> [TASK ITEM]
Write out the data below exactly as given, without any of its pictures.

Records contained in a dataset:

---

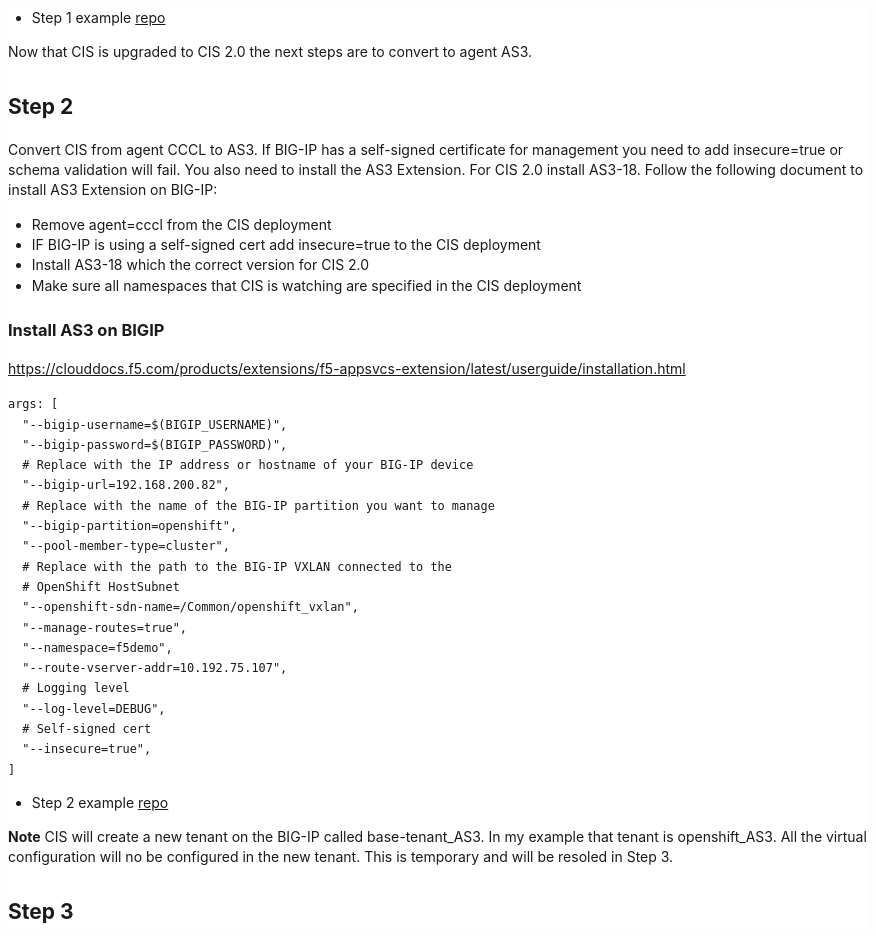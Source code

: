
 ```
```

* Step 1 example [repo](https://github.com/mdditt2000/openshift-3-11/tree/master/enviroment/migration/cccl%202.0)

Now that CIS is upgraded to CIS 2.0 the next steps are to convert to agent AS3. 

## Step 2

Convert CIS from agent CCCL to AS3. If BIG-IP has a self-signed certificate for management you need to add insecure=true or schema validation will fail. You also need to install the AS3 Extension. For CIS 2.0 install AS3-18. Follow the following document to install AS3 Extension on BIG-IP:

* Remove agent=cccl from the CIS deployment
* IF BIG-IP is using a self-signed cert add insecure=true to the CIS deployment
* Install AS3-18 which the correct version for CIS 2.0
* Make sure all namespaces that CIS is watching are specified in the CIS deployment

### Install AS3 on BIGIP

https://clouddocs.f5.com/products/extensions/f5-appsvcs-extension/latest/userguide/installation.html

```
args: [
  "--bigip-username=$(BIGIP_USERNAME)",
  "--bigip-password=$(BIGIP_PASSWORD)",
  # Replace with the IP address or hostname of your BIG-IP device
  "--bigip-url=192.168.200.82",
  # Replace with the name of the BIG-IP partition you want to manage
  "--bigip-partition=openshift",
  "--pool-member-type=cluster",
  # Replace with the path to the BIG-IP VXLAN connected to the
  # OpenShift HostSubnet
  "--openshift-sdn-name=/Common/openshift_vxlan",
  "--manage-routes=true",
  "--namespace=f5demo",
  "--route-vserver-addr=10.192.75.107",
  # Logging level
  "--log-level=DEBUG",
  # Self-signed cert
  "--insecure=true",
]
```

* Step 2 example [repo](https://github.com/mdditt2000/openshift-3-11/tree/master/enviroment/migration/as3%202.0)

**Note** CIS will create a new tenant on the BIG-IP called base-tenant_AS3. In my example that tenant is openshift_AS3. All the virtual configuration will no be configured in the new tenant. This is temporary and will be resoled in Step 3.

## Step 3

---

> [OUTPUT OF THE TASK]
Source code

:
 ```
```

* Step 1 example [repo](https://github.com/mdditt2000/openshift-3-11/tree/master/enviroment/migration/cccl%202.0)

Now that CIS is upgraded to CIS 2.0 the next steps are to convert to agent AS3. 

## Step 2

Convert CIS from agent CCCL to AS3. If BIG-IP has a self-signed certificate for management you need to add insecure=true or schema validation will fail. You also need to install the AS3 Extension. For CIS 2.0 install AS3-18. Follow the following document to install AS3 Extension on BIG-IP:

* Remove agent=cccl from the CIS deployment
* IF BIG-IP is using a self-signed cert add insecure=true to the CIS deployment
* Install AS3-18 which the correct version for CIS 2.0
* Make sure all namespaces that CIS is watching are specified in the CIS deployment

### Install AS3 on BIGIP

https://clouddocs.f5.com/products/extensions/f5-appsvcs-extension/latest/userguide/installation.html

```
args: [
  "--bigip-username=$(BIGIP_USERNAME)",
  "--bigip-password=$(BIGIP_PASSWORD)",
  # Replace with the IP address or hostname of your BIG-IP device
  "--bigip-url=192.168.200.82",
  # Replace with the name of the BIG-IP partition you want to manage
  "--bigip-partition=openshift",
  "--pool-member-type=cluster",
  # Replace with the path to the BIG-IP VXLAN connected to the
  # OpenShift HostSubnet
  "--openshift-sdn-name=/Common/openshift_vxlan",
  "--manage-routes=true",
  "--namespace=f5demo",
  "--route-vserver-addr=10.192.75.107",
  # Logging level
  "--log-level=DEBUG",
  # Self-signed cert
  "--insecure=true",
]
```

* Step 2 example [repo](https://github.com/mdditt2000/openshift-3-11/tree/master/enviroment/migration/as3%202.0)

**Note** CIS will create a new tenant on the BIG-IP called base-tenant_AS3. In my example that tenant is openshift_AS3. All the virtual configuration will no be configured in the new tenant. This is temporary and will be resoled in Step 3.

## Step 3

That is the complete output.